Benim Çocuklarım – Ceyda Şahinoğlu

Benim Çocuklarım* 

Otuz beş yıllık yazarlık hayatımda, egemen sınıflar için, o sınıfın işine yaracak tek yapıt değil, tek tümce değil, tek satır bile yazmadım“…

Aziz Nesin

Benim çocuklarım, tüm dünyadaki gençler benimdir.
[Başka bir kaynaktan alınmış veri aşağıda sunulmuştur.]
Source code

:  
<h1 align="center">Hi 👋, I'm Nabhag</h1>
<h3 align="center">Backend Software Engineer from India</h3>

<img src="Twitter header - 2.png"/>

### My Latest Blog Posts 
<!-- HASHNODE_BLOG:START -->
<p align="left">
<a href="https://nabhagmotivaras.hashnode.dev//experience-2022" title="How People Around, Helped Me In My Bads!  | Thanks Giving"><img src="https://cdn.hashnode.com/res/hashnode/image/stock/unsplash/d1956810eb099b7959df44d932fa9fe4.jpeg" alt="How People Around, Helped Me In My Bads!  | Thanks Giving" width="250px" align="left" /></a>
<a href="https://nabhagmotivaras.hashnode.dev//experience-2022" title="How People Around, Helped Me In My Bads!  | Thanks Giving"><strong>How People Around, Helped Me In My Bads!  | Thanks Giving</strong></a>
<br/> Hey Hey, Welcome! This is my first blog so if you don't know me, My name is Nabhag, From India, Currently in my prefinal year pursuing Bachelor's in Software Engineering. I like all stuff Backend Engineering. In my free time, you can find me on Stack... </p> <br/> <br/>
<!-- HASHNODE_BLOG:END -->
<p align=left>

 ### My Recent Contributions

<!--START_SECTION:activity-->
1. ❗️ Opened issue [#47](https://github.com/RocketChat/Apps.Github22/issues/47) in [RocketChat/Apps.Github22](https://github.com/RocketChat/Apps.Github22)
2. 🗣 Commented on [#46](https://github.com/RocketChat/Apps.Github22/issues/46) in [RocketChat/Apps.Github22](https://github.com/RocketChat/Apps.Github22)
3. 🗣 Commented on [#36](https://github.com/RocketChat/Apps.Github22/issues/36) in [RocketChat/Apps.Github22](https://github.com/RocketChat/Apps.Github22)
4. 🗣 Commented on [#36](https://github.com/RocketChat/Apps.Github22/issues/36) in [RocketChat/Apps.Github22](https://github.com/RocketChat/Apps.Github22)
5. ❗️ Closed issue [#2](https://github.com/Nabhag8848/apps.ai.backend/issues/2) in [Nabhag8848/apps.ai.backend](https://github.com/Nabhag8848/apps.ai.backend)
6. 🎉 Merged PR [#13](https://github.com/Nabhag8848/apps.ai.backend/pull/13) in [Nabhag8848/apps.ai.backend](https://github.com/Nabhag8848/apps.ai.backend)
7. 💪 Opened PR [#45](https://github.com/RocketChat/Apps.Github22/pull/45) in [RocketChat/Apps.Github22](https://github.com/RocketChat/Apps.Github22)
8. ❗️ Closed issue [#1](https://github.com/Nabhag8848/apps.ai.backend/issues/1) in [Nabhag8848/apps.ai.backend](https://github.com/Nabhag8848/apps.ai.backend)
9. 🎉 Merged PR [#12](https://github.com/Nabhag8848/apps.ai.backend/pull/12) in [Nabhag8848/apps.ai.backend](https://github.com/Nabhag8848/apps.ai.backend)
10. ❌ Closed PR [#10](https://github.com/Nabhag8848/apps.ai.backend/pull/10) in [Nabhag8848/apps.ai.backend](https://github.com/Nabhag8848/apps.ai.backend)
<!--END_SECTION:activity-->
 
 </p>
Darağacında acımasızca sallandırılan, kırmızı ve sarının doruğunda ki ateşin içine acımasızca atılan çocuklarım… Ne isimlerinin önemi var ne bedenlerinin ne de düşüncelerinin… Gülümseyin, koşun, uçurumun kenarında da olsa yaşamınız bir uçurtma salın gökyüzüne, el sallayın kuşlara, yüreğinizi koyun hayallerinizdeki gemilere ve yol almaktan vazgeçmeyin.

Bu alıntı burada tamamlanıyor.